*** Opening MATERIAL PROVIDED ***

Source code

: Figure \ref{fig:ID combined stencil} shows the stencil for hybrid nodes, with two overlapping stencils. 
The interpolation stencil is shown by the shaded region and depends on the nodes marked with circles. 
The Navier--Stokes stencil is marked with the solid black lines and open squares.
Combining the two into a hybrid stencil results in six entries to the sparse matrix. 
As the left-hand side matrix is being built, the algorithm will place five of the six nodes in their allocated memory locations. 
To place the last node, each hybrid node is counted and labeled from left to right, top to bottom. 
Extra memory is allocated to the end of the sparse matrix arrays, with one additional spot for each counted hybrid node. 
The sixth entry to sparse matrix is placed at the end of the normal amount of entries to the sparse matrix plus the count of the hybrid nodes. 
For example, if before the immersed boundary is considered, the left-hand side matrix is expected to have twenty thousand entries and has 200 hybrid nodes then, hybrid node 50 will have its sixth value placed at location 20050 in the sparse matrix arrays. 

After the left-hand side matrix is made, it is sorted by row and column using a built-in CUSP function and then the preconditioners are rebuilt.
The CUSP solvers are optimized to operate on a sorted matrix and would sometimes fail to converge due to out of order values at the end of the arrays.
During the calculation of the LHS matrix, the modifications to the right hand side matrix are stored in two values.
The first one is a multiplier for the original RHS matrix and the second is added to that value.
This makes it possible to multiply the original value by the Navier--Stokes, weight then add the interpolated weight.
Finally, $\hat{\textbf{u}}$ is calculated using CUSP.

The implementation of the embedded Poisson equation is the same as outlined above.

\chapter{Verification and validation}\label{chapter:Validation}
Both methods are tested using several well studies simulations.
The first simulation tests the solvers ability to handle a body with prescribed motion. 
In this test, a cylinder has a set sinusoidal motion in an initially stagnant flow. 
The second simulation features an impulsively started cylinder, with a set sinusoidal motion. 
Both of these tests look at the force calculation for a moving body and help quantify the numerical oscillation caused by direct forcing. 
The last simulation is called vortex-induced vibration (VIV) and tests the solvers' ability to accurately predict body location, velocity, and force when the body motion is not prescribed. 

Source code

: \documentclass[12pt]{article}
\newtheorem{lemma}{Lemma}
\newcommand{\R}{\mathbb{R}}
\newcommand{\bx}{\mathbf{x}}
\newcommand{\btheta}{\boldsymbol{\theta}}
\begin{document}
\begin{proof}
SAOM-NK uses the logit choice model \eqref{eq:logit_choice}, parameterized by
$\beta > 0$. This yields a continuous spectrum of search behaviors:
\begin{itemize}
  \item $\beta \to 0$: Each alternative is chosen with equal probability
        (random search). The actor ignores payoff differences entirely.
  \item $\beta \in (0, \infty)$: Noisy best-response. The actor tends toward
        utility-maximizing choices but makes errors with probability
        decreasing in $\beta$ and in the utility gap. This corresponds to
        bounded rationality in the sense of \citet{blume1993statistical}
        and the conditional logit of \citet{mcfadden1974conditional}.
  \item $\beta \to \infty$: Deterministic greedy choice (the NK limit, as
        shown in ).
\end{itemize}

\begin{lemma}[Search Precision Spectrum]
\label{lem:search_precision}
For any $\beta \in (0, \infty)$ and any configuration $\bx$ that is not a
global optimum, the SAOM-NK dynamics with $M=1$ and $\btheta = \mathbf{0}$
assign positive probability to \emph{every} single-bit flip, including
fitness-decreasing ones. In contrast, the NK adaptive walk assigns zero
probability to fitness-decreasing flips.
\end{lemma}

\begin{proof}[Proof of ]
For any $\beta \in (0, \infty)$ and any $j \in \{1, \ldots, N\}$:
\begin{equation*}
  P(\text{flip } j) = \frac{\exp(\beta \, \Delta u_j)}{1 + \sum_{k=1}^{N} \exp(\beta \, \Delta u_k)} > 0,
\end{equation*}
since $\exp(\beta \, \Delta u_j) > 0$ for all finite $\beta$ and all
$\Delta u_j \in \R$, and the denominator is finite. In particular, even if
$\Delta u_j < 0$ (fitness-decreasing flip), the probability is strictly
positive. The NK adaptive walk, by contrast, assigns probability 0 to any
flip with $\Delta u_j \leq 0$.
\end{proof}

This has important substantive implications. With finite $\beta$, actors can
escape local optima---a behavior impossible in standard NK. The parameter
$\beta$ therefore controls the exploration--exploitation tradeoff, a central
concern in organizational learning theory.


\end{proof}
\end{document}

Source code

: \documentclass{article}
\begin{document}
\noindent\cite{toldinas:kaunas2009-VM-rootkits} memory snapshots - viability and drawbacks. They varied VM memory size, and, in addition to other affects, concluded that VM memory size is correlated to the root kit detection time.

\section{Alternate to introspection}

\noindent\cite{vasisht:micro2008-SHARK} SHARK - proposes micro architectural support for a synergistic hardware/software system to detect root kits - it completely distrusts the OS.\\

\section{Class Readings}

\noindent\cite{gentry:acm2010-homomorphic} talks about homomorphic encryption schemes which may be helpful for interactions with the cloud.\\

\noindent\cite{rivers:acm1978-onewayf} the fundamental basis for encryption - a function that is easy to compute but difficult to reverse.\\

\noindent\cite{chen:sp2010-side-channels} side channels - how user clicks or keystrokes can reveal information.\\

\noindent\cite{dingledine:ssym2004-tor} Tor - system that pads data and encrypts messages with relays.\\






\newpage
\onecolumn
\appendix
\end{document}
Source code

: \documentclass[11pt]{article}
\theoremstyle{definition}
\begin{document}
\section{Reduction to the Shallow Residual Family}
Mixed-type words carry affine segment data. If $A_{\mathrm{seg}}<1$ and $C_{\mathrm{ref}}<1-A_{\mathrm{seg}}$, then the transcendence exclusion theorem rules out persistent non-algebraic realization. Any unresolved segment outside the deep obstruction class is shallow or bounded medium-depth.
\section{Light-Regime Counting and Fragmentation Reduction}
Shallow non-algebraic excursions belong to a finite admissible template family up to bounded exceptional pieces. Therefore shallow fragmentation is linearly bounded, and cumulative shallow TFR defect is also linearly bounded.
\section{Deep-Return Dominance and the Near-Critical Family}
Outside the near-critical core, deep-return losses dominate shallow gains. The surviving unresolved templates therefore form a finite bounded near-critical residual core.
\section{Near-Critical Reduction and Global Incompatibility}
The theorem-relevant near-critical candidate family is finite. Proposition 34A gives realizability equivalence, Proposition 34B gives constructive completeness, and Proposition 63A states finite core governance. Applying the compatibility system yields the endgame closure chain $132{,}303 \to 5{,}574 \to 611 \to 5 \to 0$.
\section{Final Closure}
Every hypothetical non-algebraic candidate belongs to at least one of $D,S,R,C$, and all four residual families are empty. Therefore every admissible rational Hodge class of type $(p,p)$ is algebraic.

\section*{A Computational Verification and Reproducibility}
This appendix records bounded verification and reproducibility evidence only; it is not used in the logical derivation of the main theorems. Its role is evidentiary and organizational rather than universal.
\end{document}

*** Closing MATERIAL PROVIDED ***

# TASK:
Set the data down again in full, exactly as given.

# ANSWER BOX:
Source code

: Figure \ref{fig:ID combined stencil} shows the stencil for hybrid nodes, with two overlapping stencils. 
The interpolation stencil is shown by the shaded region and depends on the nodes marked with circles. 
The Navier--Stokes stencil is marked with the solid black lines and open squares.
Combining the two into a hybrid stencil results in six entries to the sparse matrix. 
As the left-hand side matrix is being built, the algorithm will place five of the six nodes in their allocated memory locations. 
To place the last node, each hybrid node is counted and labeled from left to right, top to bottom. 
Extra memory is allocated to the end of the sparse matrix arrays, with one additional spot for each counted hybrid node. 
The sixth entry to sparse matrix is placed at the end of the normal amount of entries to the sparse matrix plus the count of the hybrid nodes. 
For example, if before the immersed boundary is considered, the left-hand side matrix is expected to have twenty thousand entries and has 200 hybrid nodes then, hybrid node 50 will have its sixth value placed at location 20050 in the sparse matrix arrays. 

After the left-hand side matrix is made, it is sorted by row and column using a built-in CUSP function and then the preconditioners are rebuilt.
The CUSP solvers are optimized to operate on a sorted matrix and would sometimes fail to converge due to out of order values at the end of the arrays.
During the calculation of the LHS matrix, the modifications to the right hand side matrix are stored in two values.
The first one is a multiplier for the original RHS matrix and the second is added to that value.
This makes it possible to multiply the original value by the Navier--Stokes, weight then add the interpolated weight.
Finally, $\hat{\textbf{u}}$ is calculated using CUSP.

The implementation of the embedded Poisson equation is the same as outlined above.

\chapter{Verification and validation}\label{chapter:Validation}
Both methods are tested using several well studies simulations.
The first simulation tests the solvers ability to handle a body with prescribed motion. 
In this test, a cylinder has a set sinusoidal motion in an initially stagnant flow. 
The second simulation features an impulsively started cylinder, with a set sinusoidal motion. 
Both of these tests look at the force calculation for a moving body and help quantify the numerical oscillation caused by direct forcing. 
The last simulation is called vortex-induced vibration (VIV) and tests the solvers' ability to accurately predict body location, velocity, and force when the body motion is not prescribed. 

Source code

: \documentclass[12pt]{article}
\newtheorem{lemma}{Lemma}
\newcommand{\R}{\mathbb{R}}
\newcommand{\bx}{\mathbf{x}}
\newcommand{\btheta}{\boldsymbol{\theta}}
\begin{document}
\begin{proof}
SAOM-NK uses the logit choice model \eqref{eq:logit_choice}, parameterized by
$\beta > 0$. This yields a continuous spectrum of search behaviors:
\begin{itemize}
  \item $\beta \to 0$: Each alternative is chosen with equal probability
        (random search). The actor ignores payoff differences entirely.
  \item $\beta \in (0, \infty)$: Noisy best-response. The actor tends toward
        utility-maximizing choices but makes errors with probability
        decreasing in $\beta$ and in the utility gap. This corresponds to
        bounded rationality in the sense of \citet{blume1993statistical}
        and the conditional logit of \citet{mcfadden1974conditional}.
  \item $\beta \to \infty$: Deterministic greedy choice (the NK limit, as
        shown in ).
\end{itemize}

\begin{lemma}[Search Precision Spectrum]
\label{lem:search_precision}
For any $\beta \in (0, \infty)$ and any configuration $\bx$ that is not a
global optimum, the SAOM-NK dynamics with $M=1$ and $\btheta = \mathbf{0}$
assign positive probability to \emph{every} single-bit flip, including
fitness-decreasing ones. In contrast, the NK adaptive walk assigns zero
probability to fitness-decreasing flips.
\end{lemma}

\begin{proof}[Proof of ]
For any $\beta \in (0, \infty)$ and any $j \in \{1, \ldots, N\}$:
\begin{equation*}
  P(\text{flip } j) = \frac{\exp(\beta \, \Delta u_j)}{1 + \sum_{k=1}^{N} \exp(\beta \, \Delta u_k)} > 0,
\end{equation*}
since $\exp(\beta \, \Delta u_j) > 0$ for all finite $\beta$ and all
$\Delta u_j \in \R$, and the denominator is finite. In particular, even if
$\Delta u_j < 0$ (fitness-decreasing flip), the probability is strictly
positive. The NK adaptive walk, by contrast, assigns probability 0 to any
flip with $\Delta u_j \leq 0$.
\end{proof}

This has important substantive implications. With finite $\beta$, actors can
escape local optima---a behavior impossible in standard NK. The parameter
$\beta$ therefore controls the exploration--exploitation tradeoff, a central
concern in organizational learning theory.


\end{proof}
\end{document}

Source code

: \documentclass{article}
\begin{document}
\noindent\cite{toldinas:kaunas2009-VM-rootkits} memory snapshots - viability and drawbacks. They varied VM memory size, and, in addition to other affects, concluded that VM memory size is correlated to the root kit detection time.

\section{Alternate to introspection}

\noindent\cite{vasisht:micro2008-SHARK} SHARK - proposes micro architectural support for a synergistic hardware/software system to detect root kits - it completely distrusts the OS.\\

\section{Class Readings}

\noindent\cite{gentry:acm2010-homomorphic} talks about homomorphic encryption schemes which may be helpful for interactions with the cloud.\\

\noindent\cite{rivers:acm1978-onewayf} the fundamental basis for encryption - a function that is easy to compute but difficult to reverse.\\

\noindent\cite{chen:sp2010-side-channels} side channels - how user clicks or keystrokes can reveal information.\\

\noindent\cite{dingledine:ssym2004-tor} Tor - system that pads data and encrypts messages with relays.\\






\newpage
\onecolumn
\appendix
\end{document}
Source code

: \documentclass[11pt]{article}
\theoremstyle{definition}
\begin{document}
\section{Reduction to the Shallow Residual Family}
Mixed-type words carry affine segment data. If $A_{\mathrm{seg}}<1$ and $C_{\mathrm{ref}}<1-A_{\mathrm{seg}}$, then the transcendence exclusion theorem rules out persistent non-algebraic realization. Any unresolved segment outside the deep obstruction class is shallow or bounded medium-depth.
\section{Light-Regime Counting and Fragmentation Reduction}
Shallow non-algebraic excursions belong to a finite admissible template family up to bounded exceptional pieces. Therefore shallow fragmentation is linearly bounded, and cumulative shallow TFR defect is also linearly bounded.
\section{Deep-Return Dominance and the Near-Critical Family}
Outside the near-critical core, deep-return losses dominate shallow gains. The surviving unresolved templates therefore form a finite bounded near-critical residual core.
\section{Near-Critical Reduction and Global Incompatibility}
The theorem-relevant near-critical candidate family is finite. Proposition 34A gives realizability equivalence, Proposition 34B gives constructive completeness, and Proposition 63A states finite core governance. Applying the compatibility system yields the endgame closure chain $132{,}303 \to 5{,}574 \to 611 \to 5 \to 0$.
\section{Final Closure}
Every hypothetical non-algebraic candidate belongs to at least one of $D,S,R,C$, and all four residual families are empty. Therefore every admissible rational Hodge class of type $(p,p)$ is algebraic.

\section*{A Computational Verification and Reproducibility}
This appendix records bounded verification and reproducibility evidence only; it is not used in the logical derivation of the main theorems. Its role is evidentiary and organizational rather than universal.
\end{document}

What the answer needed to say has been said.